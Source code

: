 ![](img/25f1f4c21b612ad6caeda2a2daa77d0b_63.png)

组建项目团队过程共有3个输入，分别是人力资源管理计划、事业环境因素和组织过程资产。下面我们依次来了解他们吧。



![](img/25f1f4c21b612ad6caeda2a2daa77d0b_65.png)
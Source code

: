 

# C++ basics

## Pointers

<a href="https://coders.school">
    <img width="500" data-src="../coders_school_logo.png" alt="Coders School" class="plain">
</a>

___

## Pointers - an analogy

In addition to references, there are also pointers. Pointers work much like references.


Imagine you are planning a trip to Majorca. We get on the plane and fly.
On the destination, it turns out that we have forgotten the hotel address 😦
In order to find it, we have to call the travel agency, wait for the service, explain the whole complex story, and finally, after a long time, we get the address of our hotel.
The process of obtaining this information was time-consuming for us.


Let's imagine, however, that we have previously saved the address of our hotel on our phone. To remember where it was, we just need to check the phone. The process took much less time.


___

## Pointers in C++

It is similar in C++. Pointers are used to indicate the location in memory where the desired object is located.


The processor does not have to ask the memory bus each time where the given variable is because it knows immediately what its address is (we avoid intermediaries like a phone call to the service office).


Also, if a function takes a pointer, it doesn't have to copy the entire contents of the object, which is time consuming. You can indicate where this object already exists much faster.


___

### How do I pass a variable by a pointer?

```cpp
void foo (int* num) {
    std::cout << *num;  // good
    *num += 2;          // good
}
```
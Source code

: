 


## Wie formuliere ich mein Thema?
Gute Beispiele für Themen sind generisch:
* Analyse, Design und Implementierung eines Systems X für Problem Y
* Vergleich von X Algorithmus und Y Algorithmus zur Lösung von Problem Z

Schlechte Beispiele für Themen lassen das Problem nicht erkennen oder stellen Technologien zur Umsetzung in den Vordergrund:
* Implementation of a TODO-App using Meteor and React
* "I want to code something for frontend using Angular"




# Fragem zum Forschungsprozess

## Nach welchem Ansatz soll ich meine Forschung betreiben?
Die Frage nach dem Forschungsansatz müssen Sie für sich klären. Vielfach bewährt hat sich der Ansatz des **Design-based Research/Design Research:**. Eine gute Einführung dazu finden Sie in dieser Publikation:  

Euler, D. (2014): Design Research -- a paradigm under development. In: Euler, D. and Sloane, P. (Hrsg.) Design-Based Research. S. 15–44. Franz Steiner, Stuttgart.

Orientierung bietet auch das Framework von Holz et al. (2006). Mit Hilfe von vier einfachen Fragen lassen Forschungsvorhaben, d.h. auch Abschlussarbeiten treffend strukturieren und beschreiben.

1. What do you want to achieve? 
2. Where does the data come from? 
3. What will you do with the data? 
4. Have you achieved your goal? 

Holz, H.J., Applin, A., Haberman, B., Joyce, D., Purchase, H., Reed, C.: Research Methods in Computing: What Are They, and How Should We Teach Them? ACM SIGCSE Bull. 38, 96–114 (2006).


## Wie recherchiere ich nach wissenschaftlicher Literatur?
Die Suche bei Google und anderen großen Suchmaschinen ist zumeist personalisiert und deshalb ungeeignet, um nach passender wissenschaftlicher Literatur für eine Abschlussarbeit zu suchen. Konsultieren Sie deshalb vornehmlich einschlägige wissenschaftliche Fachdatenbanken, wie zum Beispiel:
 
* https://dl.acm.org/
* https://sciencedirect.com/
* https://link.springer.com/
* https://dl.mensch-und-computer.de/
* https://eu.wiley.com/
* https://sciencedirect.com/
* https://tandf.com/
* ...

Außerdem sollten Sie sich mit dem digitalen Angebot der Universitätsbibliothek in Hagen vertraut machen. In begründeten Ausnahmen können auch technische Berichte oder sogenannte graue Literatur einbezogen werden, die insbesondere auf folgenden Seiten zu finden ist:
---
### Required action
Search term "call": return each line of the data that contains it.

### Solved problem
In order to find it, we have to call the travel agency, wait for the service, explain the whole complex story, and finally, after a long time, we get the address of our hotel.
The processor does not have to ask the memory bus each time where the given variable is because it knows immediately what its address is (we avoid intermediaries like a phone call to the service office).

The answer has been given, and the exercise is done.